International Film Festival Rotterdam (IFFR) presents two exciting retrospectivesas part of its Deep Focus section. José Celestino Campusano, a unique filmmaker still largely unknown outside his home country, is the ultimate insider when it comes to portraying the conflicts and contradictions of the working class in Argentina today. Artur Żmijewski is the thought-provoking Polish artist whose film and video work forces us to confront unsettling contemporary issues.

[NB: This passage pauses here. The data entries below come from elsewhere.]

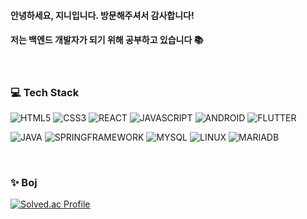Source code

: #### 안녕하세요, 지니입니다. 방문해주셔서 감사합니다!  
#### 저는 백엔드 개발자가 되기 위해 공부하고 있습니다 📚

<br/>

### 💻 Tech Stack
![HTML5](https://img.shields.io/badge/HTML5-E34F26.svg?&style=for-the-badge&logo=HTML5&logoColor=white)
![CSS3](https://img.shields.io/badge/CSS3-1572B6.svg?&style=for-the-badge&logo=CSS3&logoColor=white)
![REACT](https://img.shields.io/badge/REACT-61DAFB.svg?&style=for-the-badge&logo=REACT&logoColor=white)
![JAVASCRIPT](https://img.shields.io/badge/JAVA%20SCRIPT-F7DF1E.svg?&style=for-the-badge&logo=JAVASCRIPT&logoColor=white)
![ANDROID](https://img.shields.io/badge/ANDROID-3DDC84.svg?&style=for-the-badge&logo=ANDROID&logoColor=white)
![FLUTTER](https://img.shields.io/badge/FLUTTER-02569B.svg?&style=for-the-badge&logo=FLUTTER&logoColor=white)

![JAVA](https://img.shields.io/badge/JAVA-007396.svg?&style=for-the-badge&logo=java&logoColor=white)
![SPRINGFRAMEWORK](https://img.shields.io/badge/SPRING%20FRAMEWORK-6DB33F.svg?&style=for-the-badge&logo=SPRING&logoColor=white)
![MYSQL](https://img.shields.io/badge/MYSQL-4479A1.svg?&style=for-the-badge&logo=MYSQL&logoColor=white)
![LINUX](https://img.shields.io/badge/LINUX-FCC624.svg?&style=for-the-badge&logo=LINUX&logoColor=white)
![MARIADB](https://img.shields.io/badge/MARIA%20DB-003545.svg?&style=for-the-badge&logo=MariaDB&logoColor=white)  
    
<br/>
      
### ✨ Boj
[![Solved.ac Profile](http://mazassumnida.wtf/api/v2/generate_badge?boj=thewintersea)](https://solved.ac/thewintersea/)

Campusano’s work features bikers, hookers, criminals, corrupt officers, unfaithful lovers and hardware store employees – every one of them trying to survive in a seemingly lawless urban jungle. With the eye of an anthropologist and the patience of someone deeply rooted in the world he represents, Campusano stresses the universal qualities of the peculiar culture of forgotten parts of Argentina. The retrospective at IFFR 2018 comprises the international premiere of Campusano’s award-winning new feature El Azote and the world premiere of Brooklyn Experience, a 60-minute 360° VR installation shot in the US, showing Campusano expanding his work into new directions.
With his quiet observations, Żmijewski shines his light on the people and themes society would rather keep in the shadows. In doing so, he is unafraid to cross the boundaries of what is ‘politically correct’. Many of his films can be characterised as registrations of orchestrated social situations, often in the form of a workshop. For Blindly (2010), Żmijewski invited blind people to paint; in Out for a Walk (2001) he filmed physical therapists helping paralysed patients learn to walk again, and in The Making Of (2013) he organised a fashion and beauty session for female prison inmates. By giving ‘the Other’ a face, Żmijewski strives to present a less polarised view of reality. Żmijewski is also featured in the Ammodo Tiger Short Competition with the world premiere of a black-and-white short film about refugees entitled Glimpse.